*Work task*
Report each line of the records where "when" occurs.

*Data provided*
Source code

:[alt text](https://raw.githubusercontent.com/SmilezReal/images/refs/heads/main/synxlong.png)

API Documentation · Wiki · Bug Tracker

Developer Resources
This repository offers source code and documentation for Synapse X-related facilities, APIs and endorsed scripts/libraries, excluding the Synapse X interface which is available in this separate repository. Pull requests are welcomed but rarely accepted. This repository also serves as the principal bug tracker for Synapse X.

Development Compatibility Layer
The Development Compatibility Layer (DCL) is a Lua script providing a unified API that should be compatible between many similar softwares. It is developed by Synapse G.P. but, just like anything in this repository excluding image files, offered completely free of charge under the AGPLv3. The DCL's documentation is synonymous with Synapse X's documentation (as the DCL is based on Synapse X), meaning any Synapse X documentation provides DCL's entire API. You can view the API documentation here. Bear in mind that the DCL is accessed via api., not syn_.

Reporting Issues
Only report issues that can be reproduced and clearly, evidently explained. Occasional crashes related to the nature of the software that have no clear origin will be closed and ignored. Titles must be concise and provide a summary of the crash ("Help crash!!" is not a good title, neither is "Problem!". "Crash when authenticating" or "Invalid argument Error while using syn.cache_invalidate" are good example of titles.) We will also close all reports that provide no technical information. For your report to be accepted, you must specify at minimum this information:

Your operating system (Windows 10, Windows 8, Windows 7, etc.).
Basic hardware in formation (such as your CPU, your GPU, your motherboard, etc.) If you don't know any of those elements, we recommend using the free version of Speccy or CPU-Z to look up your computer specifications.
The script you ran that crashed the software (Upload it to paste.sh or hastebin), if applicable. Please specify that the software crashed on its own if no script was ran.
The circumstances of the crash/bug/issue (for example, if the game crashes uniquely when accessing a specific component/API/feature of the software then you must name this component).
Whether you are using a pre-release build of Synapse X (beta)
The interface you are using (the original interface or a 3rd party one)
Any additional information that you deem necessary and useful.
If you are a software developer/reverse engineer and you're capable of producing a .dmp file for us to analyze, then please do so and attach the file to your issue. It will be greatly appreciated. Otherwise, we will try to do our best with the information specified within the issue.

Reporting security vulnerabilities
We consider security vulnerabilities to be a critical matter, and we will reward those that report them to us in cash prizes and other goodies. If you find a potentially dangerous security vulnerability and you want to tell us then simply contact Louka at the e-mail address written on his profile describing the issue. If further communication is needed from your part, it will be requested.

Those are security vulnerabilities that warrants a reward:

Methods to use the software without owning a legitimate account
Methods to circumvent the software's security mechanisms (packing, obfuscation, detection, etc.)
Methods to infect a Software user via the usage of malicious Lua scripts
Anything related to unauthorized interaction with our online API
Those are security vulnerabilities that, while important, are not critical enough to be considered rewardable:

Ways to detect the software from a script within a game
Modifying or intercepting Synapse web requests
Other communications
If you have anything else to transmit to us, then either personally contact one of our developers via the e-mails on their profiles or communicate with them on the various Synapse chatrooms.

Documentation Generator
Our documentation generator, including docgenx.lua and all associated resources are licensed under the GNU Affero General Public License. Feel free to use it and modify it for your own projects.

*Answer space*
Only report issues that can be reproduced and clearly, evidently explained. Occasional crashes related to the nature of the software that have no clear origin will be closed and ignored. Titles must be concise and provide a summary of the crash ("Help crash!!" is not a good title, neither is "Problem!". "Crash when authenticating" or "Invalid argument Error while using syn.cache_invalidate" are good example of titles.) We will also close all reports that provide no technical information. For your report to be accepted, you must specify at minimum this information:
The circumstances of the crash/bug/issue (for example, if the game crashes uniquely when accessing a specific component/API/feature of the software then you must name this component).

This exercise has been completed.